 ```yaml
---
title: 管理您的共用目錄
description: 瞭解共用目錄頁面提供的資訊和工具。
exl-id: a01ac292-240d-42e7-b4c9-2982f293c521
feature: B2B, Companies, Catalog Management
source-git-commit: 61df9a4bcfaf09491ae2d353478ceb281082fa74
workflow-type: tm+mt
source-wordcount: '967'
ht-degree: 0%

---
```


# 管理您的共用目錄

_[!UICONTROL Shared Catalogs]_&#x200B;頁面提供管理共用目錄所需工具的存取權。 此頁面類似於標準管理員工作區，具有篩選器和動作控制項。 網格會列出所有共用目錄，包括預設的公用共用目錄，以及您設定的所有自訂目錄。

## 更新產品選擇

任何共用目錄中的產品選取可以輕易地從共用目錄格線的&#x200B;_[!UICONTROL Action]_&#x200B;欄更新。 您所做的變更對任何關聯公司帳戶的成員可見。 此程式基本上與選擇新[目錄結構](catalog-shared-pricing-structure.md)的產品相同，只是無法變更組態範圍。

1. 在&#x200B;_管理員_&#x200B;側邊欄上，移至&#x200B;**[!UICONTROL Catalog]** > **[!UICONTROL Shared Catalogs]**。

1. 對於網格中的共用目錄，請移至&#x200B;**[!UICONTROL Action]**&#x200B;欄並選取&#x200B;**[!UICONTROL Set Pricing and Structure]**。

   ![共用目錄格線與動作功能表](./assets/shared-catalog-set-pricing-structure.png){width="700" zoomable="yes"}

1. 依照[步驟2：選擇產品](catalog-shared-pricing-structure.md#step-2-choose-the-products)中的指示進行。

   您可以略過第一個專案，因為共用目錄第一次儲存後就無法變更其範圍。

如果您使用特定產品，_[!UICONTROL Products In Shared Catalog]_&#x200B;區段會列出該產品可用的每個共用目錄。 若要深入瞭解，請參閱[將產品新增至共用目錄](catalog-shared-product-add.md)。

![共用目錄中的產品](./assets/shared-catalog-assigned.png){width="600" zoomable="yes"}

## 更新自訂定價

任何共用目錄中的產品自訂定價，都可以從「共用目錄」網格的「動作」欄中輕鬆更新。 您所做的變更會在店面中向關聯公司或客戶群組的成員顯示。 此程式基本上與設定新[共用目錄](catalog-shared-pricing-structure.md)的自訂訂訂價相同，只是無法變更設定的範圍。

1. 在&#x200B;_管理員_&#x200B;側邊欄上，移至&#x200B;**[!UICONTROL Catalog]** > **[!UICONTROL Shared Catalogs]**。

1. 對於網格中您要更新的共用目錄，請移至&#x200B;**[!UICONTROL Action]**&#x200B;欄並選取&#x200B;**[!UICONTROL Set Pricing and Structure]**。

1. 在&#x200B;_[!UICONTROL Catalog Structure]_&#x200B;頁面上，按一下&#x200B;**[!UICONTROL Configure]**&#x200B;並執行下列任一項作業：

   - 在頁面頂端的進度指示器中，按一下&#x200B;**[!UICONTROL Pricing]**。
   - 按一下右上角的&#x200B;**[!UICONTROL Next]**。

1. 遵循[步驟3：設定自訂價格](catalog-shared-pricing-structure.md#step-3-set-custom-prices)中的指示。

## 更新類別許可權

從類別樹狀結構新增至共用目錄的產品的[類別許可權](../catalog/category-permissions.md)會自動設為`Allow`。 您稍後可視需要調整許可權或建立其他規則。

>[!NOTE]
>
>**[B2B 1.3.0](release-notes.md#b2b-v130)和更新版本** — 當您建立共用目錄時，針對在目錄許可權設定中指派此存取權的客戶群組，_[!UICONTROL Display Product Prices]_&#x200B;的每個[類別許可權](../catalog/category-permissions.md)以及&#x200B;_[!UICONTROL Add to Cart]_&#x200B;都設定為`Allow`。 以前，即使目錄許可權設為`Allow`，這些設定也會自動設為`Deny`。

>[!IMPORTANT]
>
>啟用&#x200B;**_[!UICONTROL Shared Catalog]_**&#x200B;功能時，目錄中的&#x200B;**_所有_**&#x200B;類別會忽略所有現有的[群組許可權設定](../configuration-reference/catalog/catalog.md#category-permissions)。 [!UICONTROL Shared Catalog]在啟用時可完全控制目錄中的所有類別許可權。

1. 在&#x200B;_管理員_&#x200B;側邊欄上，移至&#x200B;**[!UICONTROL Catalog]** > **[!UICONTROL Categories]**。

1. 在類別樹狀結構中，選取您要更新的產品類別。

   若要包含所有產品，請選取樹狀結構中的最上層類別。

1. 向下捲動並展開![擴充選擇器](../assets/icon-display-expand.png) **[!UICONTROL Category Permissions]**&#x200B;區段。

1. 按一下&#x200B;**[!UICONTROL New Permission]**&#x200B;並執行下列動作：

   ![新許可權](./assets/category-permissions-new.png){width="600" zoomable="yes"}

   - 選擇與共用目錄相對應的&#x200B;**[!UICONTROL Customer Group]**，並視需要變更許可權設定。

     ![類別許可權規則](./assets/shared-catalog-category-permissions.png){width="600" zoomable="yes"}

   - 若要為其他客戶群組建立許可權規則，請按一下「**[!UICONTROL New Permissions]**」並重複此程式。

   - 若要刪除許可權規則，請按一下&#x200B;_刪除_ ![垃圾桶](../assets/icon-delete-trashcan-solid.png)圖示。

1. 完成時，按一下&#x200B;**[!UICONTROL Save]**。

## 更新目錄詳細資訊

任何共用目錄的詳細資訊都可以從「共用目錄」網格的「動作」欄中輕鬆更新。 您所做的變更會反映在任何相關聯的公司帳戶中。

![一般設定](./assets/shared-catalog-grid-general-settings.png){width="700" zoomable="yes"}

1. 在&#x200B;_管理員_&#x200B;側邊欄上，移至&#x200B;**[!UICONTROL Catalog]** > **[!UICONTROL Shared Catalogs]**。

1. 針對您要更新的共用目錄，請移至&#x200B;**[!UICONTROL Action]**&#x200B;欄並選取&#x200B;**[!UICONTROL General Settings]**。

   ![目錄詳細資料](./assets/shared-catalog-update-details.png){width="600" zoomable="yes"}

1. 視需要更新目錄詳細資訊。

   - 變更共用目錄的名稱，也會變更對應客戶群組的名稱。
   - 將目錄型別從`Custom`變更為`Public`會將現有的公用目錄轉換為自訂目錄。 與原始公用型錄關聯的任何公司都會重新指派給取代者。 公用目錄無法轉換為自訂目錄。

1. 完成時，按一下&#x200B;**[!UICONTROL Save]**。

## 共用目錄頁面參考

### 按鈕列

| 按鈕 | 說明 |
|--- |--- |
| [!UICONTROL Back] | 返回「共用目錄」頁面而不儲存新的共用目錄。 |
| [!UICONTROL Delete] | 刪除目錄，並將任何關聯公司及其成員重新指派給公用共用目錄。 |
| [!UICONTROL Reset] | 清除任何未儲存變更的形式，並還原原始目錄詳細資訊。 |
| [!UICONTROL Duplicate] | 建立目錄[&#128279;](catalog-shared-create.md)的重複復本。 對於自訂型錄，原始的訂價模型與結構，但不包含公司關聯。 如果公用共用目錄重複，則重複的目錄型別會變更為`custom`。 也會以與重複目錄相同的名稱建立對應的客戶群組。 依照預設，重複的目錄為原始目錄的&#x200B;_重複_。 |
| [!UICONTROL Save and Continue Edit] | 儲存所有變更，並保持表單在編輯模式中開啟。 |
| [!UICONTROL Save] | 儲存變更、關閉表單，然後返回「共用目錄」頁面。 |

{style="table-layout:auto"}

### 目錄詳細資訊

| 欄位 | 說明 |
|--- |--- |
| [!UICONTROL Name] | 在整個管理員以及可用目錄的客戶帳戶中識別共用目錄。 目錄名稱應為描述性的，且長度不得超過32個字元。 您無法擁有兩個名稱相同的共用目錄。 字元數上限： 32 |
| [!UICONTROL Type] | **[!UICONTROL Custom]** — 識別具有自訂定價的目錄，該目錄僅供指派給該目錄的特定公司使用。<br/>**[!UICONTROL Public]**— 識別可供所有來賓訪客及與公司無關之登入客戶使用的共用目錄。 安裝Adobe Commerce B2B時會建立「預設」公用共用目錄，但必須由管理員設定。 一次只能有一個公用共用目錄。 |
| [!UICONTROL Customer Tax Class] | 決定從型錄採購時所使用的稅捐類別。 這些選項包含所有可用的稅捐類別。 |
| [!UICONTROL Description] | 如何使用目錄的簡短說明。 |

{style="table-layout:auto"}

**WHAT YOU HAVE TO DO:** Copy each line of the listing that includes "Customer".

**WORKED SOLUTION:**
   - 選擇與共用目錄相對應的&#x200B;**[!UICONTROL Customer Group]**，並視需要變更許可權設定。
| [!UICONTROL Customer Tax Class] | 決定從型錄採購時所使用的稅捐類別。 這些選項包含所有可用的稅捐類別。 |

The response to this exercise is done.